[Collected data]
○ ○ ○ ○ ○
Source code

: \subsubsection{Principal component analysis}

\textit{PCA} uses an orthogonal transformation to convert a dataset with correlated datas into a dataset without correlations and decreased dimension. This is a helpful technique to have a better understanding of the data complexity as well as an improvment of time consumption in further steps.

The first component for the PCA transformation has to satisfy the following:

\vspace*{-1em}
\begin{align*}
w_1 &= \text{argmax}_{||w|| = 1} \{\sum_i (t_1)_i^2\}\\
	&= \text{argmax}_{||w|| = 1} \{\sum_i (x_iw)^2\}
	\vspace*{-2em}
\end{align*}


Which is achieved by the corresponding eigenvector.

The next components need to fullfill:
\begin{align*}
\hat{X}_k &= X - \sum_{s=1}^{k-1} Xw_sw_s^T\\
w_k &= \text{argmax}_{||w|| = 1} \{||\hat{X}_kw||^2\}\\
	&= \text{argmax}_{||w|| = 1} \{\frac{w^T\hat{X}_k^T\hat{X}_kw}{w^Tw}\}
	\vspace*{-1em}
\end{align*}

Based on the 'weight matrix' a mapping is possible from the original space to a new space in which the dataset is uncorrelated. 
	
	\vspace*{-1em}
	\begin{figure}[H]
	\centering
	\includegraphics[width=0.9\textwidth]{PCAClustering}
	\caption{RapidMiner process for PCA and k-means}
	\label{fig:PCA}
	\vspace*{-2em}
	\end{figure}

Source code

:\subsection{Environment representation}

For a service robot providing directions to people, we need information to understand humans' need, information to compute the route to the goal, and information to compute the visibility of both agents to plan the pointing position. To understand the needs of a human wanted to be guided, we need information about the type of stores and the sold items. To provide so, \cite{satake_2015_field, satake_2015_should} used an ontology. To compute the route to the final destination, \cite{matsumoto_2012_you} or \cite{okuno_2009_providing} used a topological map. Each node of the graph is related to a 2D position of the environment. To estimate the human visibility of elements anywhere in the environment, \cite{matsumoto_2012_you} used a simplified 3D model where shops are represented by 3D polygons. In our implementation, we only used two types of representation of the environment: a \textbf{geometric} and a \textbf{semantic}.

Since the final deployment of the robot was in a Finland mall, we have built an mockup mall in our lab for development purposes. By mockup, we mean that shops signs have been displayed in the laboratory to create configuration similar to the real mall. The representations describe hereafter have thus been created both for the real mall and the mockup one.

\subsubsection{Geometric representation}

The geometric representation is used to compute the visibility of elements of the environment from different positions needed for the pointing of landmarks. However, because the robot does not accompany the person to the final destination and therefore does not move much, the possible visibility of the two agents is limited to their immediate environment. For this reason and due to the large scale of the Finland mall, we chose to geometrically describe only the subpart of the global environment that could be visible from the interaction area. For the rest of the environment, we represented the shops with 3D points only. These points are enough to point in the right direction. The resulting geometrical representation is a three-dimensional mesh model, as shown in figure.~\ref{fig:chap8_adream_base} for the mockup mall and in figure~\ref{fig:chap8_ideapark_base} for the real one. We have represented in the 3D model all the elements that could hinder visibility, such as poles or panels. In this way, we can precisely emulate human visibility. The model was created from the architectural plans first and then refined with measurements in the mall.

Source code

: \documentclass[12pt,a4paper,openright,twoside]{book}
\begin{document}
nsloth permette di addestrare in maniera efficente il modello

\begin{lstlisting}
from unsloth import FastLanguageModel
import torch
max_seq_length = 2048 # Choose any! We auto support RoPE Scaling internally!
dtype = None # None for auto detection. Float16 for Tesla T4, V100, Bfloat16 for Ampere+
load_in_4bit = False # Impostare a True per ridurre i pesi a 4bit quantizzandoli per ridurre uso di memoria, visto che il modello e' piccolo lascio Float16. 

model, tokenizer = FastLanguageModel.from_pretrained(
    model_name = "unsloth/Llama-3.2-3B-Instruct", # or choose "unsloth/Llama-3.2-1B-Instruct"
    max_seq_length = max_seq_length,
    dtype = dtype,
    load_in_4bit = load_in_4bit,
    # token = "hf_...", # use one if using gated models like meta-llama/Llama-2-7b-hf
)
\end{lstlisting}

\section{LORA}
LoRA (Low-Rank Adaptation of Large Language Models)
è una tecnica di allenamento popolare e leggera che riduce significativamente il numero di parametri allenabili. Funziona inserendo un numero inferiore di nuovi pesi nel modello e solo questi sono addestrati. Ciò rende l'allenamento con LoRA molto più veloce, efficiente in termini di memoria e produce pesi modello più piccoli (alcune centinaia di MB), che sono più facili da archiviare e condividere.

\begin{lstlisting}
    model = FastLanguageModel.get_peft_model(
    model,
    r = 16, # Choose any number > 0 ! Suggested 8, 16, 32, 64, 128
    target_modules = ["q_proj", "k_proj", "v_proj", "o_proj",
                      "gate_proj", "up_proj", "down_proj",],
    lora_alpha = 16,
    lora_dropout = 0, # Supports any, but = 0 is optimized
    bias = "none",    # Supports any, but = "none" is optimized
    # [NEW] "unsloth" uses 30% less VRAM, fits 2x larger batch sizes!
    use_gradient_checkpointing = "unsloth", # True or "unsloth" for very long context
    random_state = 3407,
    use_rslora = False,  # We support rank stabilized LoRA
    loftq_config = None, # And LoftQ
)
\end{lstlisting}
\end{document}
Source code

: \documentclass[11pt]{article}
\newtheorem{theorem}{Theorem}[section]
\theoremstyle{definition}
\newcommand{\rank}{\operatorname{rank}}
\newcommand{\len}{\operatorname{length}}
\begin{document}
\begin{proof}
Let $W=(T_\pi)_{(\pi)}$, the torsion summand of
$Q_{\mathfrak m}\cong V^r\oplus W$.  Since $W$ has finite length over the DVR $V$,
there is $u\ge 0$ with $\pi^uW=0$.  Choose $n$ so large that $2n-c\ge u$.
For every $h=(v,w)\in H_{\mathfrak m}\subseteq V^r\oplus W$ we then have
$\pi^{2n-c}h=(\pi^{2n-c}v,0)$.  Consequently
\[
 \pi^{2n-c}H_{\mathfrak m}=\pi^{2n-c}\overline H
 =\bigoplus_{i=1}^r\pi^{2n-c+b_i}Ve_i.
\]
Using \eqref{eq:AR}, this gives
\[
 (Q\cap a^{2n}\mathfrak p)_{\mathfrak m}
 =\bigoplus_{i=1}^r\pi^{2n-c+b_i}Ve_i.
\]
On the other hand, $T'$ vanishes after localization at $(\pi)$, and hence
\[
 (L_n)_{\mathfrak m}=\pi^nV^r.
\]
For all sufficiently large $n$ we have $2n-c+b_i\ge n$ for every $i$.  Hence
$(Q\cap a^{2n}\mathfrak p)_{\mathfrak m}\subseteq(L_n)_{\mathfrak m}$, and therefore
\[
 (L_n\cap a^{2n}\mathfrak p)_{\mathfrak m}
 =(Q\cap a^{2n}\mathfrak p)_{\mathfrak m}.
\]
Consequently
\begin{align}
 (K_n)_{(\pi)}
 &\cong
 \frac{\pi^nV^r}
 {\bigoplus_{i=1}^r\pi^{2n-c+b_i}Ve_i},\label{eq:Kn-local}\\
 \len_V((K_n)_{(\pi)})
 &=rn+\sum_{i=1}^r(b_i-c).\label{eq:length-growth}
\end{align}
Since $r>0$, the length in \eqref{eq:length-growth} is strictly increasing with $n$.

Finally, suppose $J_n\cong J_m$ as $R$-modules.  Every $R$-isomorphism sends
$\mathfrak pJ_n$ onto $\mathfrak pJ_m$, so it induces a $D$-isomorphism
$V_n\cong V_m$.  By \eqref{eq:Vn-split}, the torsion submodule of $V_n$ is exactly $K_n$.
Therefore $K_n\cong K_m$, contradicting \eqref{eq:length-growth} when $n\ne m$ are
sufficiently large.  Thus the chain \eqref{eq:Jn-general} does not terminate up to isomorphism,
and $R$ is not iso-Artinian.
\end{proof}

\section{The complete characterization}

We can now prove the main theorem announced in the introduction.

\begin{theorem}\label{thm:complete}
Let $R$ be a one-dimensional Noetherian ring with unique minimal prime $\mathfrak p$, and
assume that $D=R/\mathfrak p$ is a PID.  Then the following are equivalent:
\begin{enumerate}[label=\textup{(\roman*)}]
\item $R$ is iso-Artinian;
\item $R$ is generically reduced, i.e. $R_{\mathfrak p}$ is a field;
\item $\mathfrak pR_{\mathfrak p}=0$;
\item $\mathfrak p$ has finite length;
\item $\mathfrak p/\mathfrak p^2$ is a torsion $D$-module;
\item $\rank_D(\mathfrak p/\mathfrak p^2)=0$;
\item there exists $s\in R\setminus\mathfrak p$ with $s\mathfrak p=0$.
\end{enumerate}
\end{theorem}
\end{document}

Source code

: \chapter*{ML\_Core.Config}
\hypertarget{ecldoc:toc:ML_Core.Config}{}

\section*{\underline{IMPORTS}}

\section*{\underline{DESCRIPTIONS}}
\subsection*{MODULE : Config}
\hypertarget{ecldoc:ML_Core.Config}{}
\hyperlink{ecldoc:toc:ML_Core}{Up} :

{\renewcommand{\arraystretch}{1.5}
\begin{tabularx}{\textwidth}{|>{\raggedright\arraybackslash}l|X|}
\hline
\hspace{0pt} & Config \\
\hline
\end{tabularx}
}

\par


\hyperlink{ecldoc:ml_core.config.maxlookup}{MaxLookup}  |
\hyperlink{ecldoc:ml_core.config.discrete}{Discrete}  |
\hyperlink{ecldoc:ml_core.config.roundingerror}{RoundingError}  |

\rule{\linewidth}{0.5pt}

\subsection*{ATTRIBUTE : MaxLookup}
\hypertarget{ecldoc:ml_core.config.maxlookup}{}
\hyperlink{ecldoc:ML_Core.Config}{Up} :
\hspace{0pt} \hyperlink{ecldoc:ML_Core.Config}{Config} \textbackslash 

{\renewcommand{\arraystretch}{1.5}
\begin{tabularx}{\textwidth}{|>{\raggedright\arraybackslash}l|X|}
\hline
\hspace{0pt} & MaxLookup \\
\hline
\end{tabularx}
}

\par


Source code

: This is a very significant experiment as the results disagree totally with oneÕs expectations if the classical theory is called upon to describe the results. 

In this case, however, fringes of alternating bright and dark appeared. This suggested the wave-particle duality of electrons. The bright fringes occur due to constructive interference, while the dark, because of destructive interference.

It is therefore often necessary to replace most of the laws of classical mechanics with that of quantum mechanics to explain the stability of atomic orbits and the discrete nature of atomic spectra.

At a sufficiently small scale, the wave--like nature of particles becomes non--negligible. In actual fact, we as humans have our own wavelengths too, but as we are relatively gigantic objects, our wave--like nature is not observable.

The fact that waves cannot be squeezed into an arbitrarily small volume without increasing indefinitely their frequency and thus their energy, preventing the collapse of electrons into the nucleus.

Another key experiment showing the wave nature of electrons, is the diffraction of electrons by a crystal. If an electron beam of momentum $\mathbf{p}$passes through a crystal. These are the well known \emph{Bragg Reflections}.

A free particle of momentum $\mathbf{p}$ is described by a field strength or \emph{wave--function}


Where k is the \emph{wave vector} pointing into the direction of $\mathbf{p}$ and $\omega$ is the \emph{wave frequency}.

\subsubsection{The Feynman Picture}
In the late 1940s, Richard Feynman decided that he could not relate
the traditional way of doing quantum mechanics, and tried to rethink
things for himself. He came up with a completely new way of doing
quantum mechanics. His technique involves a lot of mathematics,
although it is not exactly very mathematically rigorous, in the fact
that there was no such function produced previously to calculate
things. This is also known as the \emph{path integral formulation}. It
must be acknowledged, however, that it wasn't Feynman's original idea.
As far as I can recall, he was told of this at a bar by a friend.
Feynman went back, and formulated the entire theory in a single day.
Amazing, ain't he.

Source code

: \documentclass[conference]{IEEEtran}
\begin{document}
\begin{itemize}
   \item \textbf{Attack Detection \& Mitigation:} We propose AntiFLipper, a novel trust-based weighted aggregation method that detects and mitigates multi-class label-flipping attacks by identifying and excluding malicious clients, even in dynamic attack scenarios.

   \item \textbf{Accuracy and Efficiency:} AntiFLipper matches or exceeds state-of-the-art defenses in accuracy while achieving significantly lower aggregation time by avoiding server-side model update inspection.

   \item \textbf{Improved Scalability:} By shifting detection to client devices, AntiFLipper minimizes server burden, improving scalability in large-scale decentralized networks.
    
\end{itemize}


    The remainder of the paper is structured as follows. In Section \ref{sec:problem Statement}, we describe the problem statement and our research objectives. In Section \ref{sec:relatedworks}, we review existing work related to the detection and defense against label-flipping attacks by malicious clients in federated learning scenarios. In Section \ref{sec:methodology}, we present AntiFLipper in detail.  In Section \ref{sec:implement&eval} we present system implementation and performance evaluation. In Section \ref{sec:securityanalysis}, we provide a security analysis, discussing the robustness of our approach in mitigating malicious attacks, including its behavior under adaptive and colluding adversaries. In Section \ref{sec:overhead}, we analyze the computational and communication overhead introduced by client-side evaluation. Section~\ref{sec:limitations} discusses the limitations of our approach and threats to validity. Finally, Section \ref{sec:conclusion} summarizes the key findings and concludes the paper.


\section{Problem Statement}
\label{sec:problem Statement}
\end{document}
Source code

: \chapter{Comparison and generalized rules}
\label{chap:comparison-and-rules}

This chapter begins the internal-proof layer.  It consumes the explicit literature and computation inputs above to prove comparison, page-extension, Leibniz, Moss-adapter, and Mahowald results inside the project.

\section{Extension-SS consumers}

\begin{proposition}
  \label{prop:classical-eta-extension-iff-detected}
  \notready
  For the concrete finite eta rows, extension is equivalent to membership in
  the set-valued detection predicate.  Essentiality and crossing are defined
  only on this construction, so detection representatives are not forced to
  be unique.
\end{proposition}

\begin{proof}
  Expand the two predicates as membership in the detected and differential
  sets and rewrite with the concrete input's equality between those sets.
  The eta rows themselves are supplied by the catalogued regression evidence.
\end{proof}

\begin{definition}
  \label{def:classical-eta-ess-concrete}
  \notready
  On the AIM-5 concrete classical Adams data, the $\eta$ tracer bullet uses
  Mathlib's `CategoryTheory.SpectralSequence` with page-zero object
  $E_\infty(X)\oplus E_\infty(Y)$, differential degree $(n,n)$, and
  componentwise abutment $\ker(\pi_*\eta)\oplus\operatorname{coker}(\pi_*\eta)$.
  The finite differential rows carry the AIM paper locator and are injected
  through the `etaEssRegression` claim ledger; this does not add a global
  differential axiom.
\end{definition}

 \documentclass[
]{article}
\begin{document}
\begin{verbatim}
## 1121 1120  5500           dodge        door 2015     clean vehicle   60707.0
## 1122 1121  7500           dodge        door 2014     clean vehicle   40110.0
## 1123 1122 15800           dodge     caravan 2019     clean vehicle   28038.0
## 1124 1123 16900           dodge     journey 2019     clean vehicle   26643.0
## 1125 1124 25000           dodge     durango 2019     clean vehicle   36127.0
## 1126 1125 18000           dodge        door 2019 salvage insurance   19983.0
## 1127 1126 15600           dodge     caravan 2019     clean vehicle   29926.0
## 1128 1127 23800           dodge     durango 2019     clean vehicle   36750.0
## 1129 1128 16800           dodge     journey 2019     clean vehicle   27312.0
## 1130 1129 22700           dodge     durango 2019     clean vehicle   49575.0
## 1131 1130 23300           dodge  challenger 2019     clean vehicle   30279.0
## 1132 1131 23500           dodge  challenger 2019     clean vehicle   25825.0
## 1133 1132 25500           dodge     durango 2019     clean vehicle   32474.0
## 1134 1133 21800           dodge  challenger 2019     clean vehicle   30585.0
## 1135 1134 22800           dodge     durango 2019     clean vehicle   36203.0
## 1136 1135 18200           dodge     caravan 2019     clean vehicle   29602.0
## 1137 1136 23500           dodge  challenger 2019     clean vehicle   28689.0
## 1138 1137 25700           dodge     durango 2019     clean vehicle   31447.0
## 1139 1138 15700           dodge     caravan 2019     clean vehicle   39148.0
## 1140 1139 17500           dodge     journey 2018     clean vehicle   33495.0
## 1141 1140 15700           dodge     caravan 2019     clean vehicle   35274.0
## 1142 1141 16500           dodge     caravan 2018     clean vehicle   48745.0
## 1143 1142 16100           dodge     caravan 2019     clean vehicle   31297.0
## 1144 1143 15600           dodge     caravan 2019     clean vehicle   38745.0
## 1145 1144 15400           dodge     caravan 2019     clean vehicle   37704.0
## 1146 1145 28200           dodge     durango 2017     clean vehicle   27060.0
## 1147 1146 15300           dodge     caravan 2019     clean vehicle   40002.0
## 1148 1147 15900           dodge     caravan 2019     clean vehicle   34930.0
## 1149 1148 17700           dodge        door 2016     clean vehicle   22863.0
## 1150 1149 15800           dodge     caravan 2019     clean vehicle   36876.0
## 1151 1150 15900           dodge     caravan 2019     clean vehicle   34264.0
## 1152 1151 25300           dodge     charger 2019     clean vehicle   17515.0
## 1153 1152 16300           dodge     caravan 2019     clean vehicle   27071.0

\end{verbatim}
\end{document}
○ ○ ○ ○ ○
*Your instructions*: Collect the complete line wherever the string "technique" appears in the records.

*Task result*:
\textit{PCA} uses an orthogonal transformation to convert a dataset with correlated datas into a dataset without correlations and decreased dimension. This is a helpful technique to have a better understanding of the data complexity as well as an improvment of time consumption in further steps.
quantum mechanics. His technique involves a lot of mathematics,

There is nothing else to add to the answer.